The ad exchange is where the trade happens. 

What is a data management platform (DMP)?

A DMP helps you connect with your first, second and third data, both offline and online for analysis as well as retargeting, segmentation and analysis.

The first data is the one that you collect, the second one is the one you get from partners such as Facebook ad manager, and the third data is the kind you purchase in a data collection company. 

This is very crucial in today’s market, as it helps in customizing your advert messages perfectly to resonate well with your target market.

For example, if a company supplies a home product like cooking oil, they could study the customer’s cycle to know after how long they require a refill. They can then drop the ad when the customer is ready, increasing the chance of making a sale.

Programmatic advertising 

Data collection isn’t a new strategy in the advertising industry. Programmatic advertising is one of the systems that use DSP to place and bid for ad spaces in real-time. 

This ensures ads are showcased to the potential customers and at the right time. For instance, tracking pixels provide data to advertisers, to allow them to nurture the visitors who leave their site without taking the desired action.

Omnichannel data that DMBs provide allow marketers to customize their ads even further.

What is a DSP used for?

It is the ‘middleman’ between the web owner and the marketer. The DSP works with the supply-side platform through the ad exchange to place ads.

The advertiser negotiates for bids in the SSP (in real-time) through the DSP.

The value of an impression is determined on a cost per thousand (CMP) basis.  It’s worthwhile to note that a marketer can control the money they spend in their campaigns, as they set the CMP. 

What is a DMP used for?

It assists in the buyers’ cycle management as well as segmentation and personalization in real-time. For example, for firms offering subscription services or typically any product, learning their customer’s cycle, allows them to optimize their campaigns, at the right time. This decreases the uninstallation rates and improves ROI. 

It also assists in personalizing the customer’s experience with a brand.                                

DSP vs DMP, what’s the difference?

To summarize all this, a DSP is designed to collect data. They help marketers in placing their bids, buying impressions and monitoring their campaigns.

On the other hand, a DMP does the following.

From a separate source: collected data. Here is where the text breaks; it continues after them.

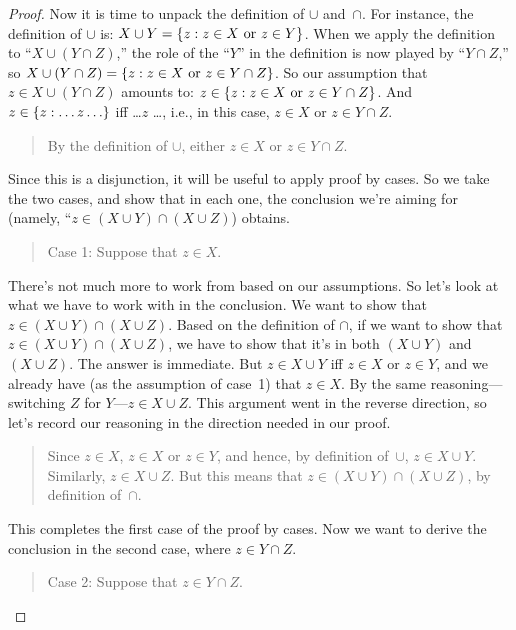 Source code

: \documentclass[../../../include/open-logic-section]{subfiles}
\begin{document}
\begin{proof}
Now it is time to unpack the definition of $\cup$ and~$\cap$. For
instance, the definition of $\cup$ is: $X \cup Y = \{ z : z \in X
  \text{ or } z \in Y \}$.  When we apply the definition to ``$X \cup (Y
\cap Z)$,'' the role of the ``$Y$'' in the definition is now played by
``$Y \cap Z$,'' so $X \cup (Y \cap Z) = \{ z : z \in X \text{ or }
  z \in Y \cap Z \}$.  So our assumption that $z \in X \cup (Y \cap Z)$
amounts to: $z \in \{ z : z \in X \text{ or } z \in Y \cap
  Z \}$. And $z \in \Setabs{z}{\dots z\dots}$ iff \dots $z$ \dots, i.e.,
in this case, $z \in X$ or $z \in Y \cap Z$.

\begin{quote}
By the definition of $\cup$, either $z \in X$ or $z \in Y \cap Z$.
\end{quote}

Since this is a disjunction, it will be useful to apply proof by
cases. So we take the two cases, and show that in each one, the
conclusion we're aiming for (namely, ``$z \in (X \cup Y) \cap (X \cup
Z)$) obtains.

\begin{quote}
Case 1: Suppose that $z \in X$.
\end{quote}

There's not much more to work from based on our assumptions. So let's
look at what we have to work with in the conclusion. We want to show
that $z \in (X \cup Y) \cap (X \cup Z)$. Based on the definition of
$\cap$, if we want to show that $z \in (X \cup Y) \cap (X \cup Z)$, we
have to show that it's in both $(X \cup Y)$ and $(X \cup Z)$. The
answer is immediate. But $z \in X \cup Y$ iff $z \in X$ or $z \in Y$,
and we already have (as the assumption of case~1) that $z \in X$. By
the same reasoning---switching $Z$ for $Y$---$z \in X \cup Z$. This
argument went in the reverse direction, so let's record our reasoning
in the direction needed in our proof.

\begin{quote}
Since $z \in X$, $z \in X$ or $z \in Y$, and hence, by definition
of~$\cup$, $z \in X \cup Y$. Similarly, $z \in X \cup Z$.  But this
means that $z \in (X \cup Y) \cap (X \cup Z)$, by definition
of~$\cap$.
\end{quote}

This completes the first case of the proof by cases. Now we want to
derive the conclusion in the second case, where $z \in Y \cap Z$.

\begin{quote}
Case 2: Suppose that $z \in Y \cap Z$.
\end{quote}


\end{proof}
\end{document}
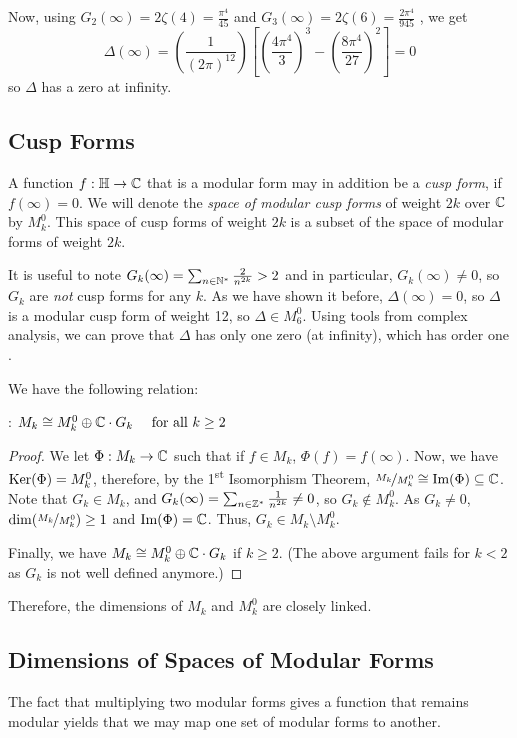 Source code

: Now, using 
$
G_2(\infty) = 2\zeta(4) = \frac{\pi^4}{45}
$
 and 
$
G_3(\infty) = 2\zeta(6) = \frac{2\pi^4}{945}
$
, we get 
$$
\Delta(\infty) = \left( \frac{1}{(2\pi)^{12}} \right) \left[ \left( \frac{4\pi^4}{3} \right)^3 - \left( \frac{8\pi^4}{27} \right)^2 \right] =  0
$$
so $\Delta$ has a zero at infinity.


\subsection{Cusp Forms}
A function $f:\mathbb{H} \to \mathbb{C}$ that is a modular form may in addition be a \textit{cusp form}, if $f(\infty)=0$.
We will denote the \textit{space of modular cusp forms} of weight $2k$ over $\mathbb{C}$ by $M_k^0$. This space of cusp forms of weight $2k$ is a subset of the space of modular forms of weight $2k$.

It is useful to note $G_k(\infty) = \sum_{n \in \mathbb{N}^*} \frac{2}{n^{2k}} > 2$ and in particular, $G_k(\infty) \neq 0$, so $G_k$ are \textit{not} cusp forms for any $k$.
As we have shown it before, $\Delta(\infty)=0$, so $\Delta$ is a modular cusp form of weight 12, so $\Delta \in M_6^0$.
Using tools from complex analysis, we can prove that $\Delta$ has only one zero (at infinity), which has order one \cite[p.88]{CourseInArithmetic}.

We have the following relation:
\begin{theorem}
	\cite[p.88]{CourseInArithmetic}:
    $M_k \cong M_k^0 \oplus \mathbb{C} \cdot G_k \quad \text{ for all } k \geq 2$
\end{theorem}
\begin{proof}
    We let $\Phi:M_k \to \mathbb{C}$ such that if $f \in M_k$, $\Phi(f) = f(\infty)$.
    Now, we have $\text{Ker}(\Phi) = M_k^0$, therefore, by the 1\textsuperscript{st} Isomorphism Theorem, $\nicefrac{M_k}{M_k^0} \cong \text{Im}(\Phi) \subseteq \mathbb{C}$.
    Note that $G_k \in M_k$, and $G_k(\infty) = \sum_{n \in \mathbb{Z}^*} \frac{1}{n^{2k}} \neq 0$, so $G_k \not\in M_k^0$.
    As $G_k \neq 0$, $\dim(\nicefrac{M_k}{M_k^0}) \geq 1$ and $\text{Im}(\Phi) = \mathbb{C}$.
    Thus, $G_k \in M_k \setminus M_k^0$.
    
    Finally, we have $M_k \cong M_k^0 \oplus \mathbb{C} \cdot G_k$ if $k \geq 2$.
    (The above argument fails for $k<2$ as $G_k$ is not well defined anymore.)
\end{proof}
Therefore, the dimensions of $M_k$ and $M_k^0$ are closely linked.



\subsection{Dimensions of Spaces of Modular Forms}
The fact that multiplying two modular forms gives a function that remains modular yields that we may map one set of modular forms to another.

  • Omnichannel and multichannel marketing to help execute your omnichannel strategy
  • Audience segmentation (behavioural, demographic, psychographic)
  • Analysis of engagement, retention and acquisition.

What is a DSP and DMP hybrid?

To favourably compete in the market, many advertisers are opting to use both the DMB and the DSP. This makes the advertisements more effective and easier to manage.

However, whether using the two on a tandem or separately is a good idea depends on the needs of your company.

When is using the DSP and the DMP hybrid a great idea?

Here is why companies prefer using a hybrid

  • Only one employee is required to manage the advertisement platforms
  • It’s easier to monitor the spending habits of your customers
  • It simplifies the digital ad purchase and analysis

Why you might consider using the DSP and DMP independently

  • Every customer is unique and requires sophisticated analysis to understand their taste and habits 
  • Your client’s acquisition might differ in all your channels, and so is your digital marketing management needs
  • Reports of customers data are required for the business as a whole, and not only for the marketing department.

Take away

The debate of DMP vs DSP can go on and on. Yet, the best option relies on the needs of your business. However, it’s essential to use both of them, separately or as a tandem. And enjoy the benefits. They both help you in optimizing your campaigns for the best results.